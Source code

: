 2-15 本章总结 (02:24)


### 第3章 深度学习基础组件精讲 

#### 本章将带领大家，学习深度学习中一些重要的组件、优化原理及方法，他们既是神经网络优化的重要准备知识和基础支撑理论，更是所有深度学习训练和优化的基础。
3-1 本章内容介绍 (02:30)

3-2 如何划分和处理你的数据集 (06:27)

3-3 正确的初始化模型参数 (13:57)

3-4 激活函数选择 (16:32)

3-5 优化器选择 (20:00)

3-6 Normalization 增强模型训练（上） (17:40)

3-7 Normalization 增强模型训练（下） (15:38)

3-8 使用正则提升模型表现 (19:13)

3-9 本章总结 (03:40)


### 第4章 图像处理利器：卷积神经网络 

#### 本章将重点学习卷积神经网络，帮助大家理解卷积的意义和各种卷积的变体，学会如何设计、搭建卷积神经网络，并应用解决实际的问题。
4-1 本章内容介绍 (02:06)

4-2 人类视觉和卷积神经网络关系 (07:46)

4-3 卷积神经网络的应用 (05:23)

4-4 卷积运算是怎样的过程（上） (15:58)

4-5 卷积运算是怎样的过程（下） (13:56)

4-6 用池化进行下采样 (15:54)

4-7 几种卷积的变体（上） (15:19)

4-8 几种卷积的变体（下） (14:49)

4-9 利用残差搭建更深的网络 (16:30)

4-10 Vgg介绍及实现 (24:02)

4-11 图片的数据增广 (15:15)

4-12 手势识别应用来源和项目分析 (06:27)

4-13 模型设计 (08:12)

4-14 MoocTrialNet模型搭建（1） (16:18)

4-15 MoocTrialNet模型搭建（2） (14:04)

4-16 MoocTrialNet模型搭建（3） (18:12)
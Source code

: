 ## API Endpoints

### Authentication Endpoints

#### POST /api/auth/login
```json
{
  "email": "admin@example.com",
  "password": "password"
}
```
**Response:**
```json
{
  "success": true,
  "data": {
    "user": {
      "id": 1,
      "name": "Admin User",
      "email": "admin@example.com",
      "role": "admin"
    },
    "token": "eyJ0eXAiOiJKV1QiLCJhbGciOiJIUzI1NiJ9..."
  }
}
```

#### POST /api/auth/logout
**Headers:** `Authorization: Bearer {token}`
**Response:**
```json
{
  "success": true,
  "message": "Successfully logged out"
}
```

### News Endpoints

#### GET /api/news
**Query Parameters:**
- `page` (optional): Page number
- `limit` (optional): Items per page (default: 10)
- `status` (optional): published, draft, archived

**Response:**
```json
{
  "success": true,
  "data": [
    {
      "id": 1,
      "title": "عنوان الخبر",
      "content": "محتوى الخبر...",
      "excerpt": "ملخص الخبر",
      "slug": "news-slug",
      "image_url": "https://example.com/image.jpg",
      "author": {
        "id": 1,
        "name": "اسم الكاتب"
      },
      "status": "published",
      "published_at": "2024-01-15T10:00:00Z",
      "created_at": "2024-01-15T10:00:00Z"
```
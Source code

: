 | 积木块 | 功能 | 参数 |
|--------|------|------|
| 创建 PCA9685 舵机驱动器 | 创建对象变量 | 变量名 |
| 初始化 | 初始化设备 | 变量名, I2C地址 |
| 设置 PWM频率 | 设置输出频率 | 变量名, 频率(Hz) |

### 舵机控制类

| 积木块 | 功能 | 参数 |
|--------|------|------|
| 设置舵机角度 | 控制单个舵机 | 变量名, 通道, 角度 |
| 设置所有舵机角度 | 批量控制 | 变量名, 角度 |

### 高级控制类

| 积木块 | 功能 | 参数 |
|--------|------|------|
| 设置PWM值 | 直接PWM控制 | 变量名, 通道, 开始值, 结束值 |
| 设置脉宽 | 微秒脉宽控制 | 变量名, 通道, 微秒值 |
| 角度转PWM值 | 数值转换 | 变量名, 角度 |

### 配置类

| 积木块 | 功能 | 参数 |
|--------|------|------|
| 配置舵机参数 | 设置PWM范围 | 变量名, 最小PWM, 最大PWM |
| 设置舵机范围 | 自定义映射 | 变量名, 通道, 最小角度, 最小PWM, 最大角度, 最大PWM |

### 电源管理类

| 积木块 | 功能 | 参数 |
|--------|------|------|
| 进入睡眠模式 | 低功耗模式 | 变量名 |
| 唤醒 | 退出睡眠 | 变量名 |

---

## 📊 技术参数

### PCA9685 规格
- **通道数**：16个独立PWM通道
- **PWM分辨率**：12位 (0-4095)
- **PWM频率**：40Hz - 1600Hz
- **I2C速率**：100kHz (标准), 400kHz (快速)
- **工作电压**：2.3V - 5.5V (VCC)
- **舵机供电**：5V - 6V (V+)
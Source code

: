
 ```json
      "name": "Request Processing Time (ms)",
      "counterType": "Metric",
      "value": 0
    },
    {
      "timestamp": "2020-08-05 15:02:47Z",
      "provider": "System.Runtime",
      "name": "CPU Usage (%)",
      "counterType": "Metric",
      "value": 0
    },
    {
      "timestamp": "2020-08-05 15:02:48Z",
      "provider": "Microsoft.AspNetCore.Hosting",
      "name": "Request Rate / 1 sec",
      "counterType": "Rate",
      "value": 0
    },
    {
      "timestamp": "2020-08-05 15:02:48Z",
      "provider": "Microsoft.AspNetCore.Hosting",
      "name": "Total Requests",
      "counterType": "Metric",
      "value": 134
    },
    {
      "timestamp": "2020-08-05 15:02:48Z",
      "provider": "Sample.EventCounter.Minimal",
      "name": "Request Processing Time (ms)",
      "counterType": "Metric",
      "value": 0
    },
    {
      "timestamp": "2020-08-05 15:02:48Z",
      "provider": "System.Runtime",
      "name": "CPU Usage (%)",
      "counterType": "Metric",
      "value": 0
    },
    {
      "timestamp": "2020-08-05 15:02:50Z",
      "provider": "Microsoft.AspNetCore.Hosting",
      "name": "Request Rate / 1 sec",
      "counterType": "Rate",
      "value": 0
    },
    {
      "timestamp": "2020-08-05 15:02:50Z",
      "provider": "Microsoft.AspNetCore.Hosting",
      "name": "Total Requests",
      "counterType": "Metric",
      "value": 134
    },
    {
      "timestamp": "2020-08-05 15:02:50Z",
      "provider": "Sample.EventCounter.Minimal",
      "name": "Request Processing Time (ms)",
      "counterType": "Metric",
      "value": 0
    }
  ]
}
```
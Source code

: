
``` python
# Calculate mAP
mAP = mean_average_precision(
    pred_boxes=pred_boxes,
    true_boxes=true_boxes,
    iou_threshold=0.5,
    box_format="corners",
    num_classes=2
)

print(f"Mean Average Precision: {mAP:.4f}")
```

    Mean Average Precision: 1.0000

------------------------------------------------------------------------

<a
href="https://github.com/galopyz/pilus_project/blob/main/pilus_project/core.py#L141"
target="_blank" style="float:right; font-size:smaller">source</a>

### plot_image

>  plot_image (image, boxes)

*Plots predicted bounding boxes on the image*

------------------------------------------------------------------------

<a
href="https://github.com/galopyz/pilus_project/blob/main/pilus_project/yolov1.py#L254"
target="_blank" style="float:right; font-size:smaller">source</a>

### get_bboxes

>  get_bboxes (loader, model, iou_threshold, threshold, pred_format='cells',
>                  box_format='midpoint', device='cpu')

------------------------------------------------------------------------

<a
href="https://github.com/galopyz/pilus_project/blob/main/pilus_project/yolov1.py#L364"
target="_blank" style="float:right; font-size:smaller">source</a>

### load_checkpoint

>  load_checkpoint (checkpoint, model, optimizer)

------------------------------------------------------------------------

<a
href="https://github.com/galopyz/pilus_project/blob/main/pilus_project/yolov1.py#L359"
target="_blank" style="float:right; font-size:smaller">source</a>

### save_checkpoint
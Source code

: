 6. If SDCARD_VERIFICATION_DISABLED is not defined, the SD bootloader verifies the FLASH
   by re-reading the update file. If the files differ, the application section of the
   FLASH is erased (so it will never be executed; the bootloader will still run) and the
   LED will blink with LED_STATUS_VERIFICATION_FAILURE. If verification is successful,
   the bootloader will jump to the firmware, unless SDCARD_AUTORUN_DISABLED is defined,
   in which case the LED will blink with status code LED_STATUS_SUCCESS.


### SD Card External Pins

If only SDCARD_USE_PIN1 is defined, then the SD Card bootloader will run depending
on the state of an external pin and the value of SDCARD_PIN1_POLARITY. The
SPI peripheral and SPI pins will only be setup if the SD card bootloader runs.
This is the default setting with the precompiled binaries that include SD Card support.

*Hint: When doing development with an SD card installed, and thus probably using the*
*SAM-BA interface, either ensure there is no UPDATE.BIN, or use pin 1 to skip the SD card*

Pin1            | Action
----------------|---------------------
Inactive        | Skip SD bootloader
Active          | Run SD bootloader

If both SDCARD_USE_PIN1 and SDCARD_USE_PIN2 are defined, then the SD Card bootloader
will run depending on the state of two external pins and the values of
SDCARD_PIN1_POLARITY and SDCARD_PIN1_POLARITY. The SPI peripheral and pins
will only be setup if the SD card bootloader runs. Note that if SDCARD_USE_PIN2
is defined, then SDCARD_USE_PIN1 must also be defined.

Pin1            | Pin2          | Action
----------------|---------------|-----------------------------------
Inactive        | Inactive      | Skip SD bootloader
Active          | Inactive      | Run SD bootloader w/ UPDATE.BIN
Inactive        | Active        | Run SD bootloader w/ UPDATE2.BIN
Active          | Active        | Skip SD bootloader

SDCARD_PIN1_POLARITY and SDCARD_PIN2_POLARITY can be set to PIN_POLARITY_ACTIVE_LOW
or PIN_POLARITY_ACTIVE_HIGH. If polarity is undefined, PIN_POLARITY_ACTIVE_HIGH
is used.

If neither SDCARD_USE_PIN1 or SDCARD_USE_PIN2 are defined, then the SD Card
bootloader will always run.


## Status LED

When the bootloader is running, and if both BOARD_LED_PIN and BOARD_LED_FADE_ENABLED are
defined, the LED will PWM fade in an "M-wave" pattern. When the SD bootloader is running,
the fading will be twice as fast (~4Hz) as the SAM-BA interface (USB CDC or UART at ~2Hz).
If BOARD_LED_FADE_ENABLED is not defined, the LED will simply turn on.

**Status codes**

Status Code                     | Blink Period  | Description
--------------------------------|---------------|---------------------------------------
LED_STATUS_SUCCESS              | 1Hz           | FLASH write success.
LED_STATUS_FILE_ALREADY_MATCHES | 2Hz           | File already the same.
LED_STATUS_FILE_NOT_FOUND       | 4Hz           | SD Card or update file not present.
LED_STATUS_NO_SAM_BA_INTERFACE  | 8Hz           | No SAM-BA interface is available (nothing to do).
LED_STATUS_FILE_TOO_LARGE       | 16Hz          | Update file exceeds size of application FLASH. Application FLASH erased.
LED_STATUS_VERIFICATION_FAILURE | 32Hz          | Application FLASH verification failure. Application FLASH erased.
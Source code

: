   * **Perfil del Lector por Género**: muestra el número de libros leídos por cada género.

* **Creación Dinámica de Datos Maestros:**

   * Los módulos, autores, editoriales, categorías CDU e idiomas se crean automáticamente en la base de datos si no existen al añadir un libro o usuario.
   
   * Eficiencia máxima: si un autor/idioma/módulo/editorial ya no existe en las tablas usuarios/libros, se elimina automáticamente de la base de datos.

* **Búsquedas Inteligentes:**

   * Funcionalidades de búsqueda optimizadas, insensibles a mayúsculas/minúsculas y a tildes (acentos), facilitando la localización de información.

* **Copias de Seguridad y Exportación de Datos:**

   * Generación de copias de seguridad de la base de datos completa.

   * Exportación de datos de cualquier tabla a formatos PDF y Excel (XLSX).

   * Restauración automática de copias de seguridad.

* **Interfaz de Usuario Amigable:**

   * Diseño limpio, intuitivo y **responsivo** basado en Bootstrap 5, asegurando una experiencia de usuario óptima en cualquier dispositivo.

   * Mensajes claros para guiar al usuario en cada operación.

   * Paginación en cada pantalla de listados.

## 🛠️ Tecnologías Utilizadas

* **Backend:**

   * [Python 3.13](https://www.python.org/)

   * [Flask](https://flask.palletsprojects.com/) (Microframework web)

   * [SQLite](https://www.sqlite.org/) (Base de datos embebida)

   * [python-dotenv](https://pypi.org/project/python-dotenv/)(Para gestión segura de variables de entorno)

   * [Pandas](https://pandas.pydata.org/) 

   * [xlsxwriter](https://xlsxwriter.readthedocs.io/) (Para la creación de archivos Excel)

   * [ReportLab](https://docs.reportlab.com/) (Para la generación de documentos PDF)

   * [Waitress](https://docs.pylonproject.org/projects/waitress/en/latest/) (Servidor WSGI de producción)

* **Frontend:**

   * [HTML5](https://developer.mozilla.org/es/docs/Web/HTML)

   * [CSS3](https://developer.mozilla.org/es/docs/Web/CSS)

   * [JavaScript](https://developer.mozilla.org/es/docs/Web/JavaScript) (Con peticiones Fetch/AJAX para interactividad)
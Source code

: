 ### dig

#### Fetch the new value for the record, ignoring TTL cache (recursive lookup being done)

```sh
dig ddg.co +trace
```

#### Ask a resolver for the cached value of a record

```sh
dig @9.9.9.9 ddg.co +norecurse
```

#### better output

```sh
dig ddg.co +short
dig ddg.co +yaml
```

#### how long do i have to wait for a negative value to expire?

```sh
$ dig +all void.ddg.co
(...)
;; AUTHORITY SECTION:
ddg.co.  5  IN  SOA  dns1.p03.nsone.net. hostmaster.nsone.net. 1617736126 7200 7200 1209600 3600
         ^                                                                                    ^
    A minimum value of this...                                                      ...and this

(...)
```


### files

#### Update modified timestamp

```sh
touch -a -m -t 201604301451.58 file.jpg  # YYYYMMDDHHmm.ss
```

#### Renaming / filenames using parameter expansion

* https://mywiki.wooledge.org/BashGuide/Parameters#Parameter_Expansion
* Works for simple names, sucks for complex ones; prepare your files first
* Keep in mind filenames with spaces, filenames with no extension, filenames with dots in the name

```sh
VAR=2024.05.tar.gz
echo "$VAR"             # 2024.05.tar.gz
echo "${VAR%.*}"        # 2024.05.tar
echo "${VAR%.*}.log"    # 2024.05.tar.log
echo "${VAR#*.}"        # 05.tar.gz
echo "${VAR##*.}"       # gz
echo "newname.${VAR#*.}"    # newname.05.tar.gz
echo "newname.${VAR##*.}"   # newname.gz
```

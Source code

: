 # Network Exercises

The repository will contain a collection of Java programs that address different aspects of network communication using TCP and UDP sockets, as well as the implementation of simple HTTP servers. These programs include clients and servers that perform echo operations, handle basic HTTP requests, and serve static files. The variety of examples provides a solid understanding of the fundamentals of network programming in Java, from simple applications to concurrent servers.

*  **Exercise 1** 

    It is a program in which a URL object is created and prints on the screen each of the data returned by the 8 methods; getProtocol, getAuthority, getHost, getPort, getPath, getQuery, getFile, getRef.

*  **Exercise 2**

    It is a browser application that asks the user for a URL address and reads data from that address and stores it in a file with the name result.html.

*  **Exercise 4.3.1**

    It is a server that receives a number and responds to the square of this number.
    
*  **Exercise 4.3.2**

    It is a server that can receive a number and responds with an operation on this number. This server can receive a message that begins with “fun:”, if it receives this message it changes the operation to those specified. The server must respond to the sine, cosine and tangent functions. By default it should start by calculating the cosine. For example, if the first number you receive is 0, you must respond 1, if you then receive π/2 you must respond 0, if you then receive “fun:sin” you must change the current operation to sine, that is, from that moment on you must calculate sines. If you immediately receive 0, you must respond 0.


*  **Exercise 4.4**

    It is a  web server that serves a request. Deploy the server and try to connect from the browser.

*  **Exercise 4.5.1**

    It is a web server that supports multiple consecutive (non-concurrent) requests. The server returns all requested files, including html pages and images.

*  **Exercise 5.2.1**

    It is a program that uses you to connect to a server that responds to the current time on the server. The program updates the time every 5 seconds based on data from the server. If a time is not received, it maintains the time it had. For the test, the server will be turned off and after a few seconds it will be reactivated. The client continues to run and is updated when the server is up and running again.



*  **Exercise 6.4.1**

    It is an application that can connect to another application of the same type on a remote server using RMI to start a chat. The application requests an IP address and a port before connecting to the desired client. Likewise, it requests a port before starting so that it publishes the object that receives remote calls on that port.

::::::::

■ **Exercise prompt**
With the first line of the records as the start and the line holding "3-5 优化器选择 (20:00)" as the end, please copy exactly those lines and no others.

■ **Written solution**
Source code

: 2-15 本章总结 (02:24)


### 第3章 深度学习基础组件精讲 

#### 本章将带领大家，学习深度学习中一些重要的组件、优化原理及方法，他们既是神经网络优化的重要准备知识和基础支撑理论，更是所有深度学习训练和优化的基础。
3-1 本章内容介绍 (02:30)

3-2 如何划分和处理你的数据集 (06:27)

3-3 正确的初始化模型参数 (13:57)

3-4 激活函数选择 (16:32)

3-5 优化器选择 (20:00)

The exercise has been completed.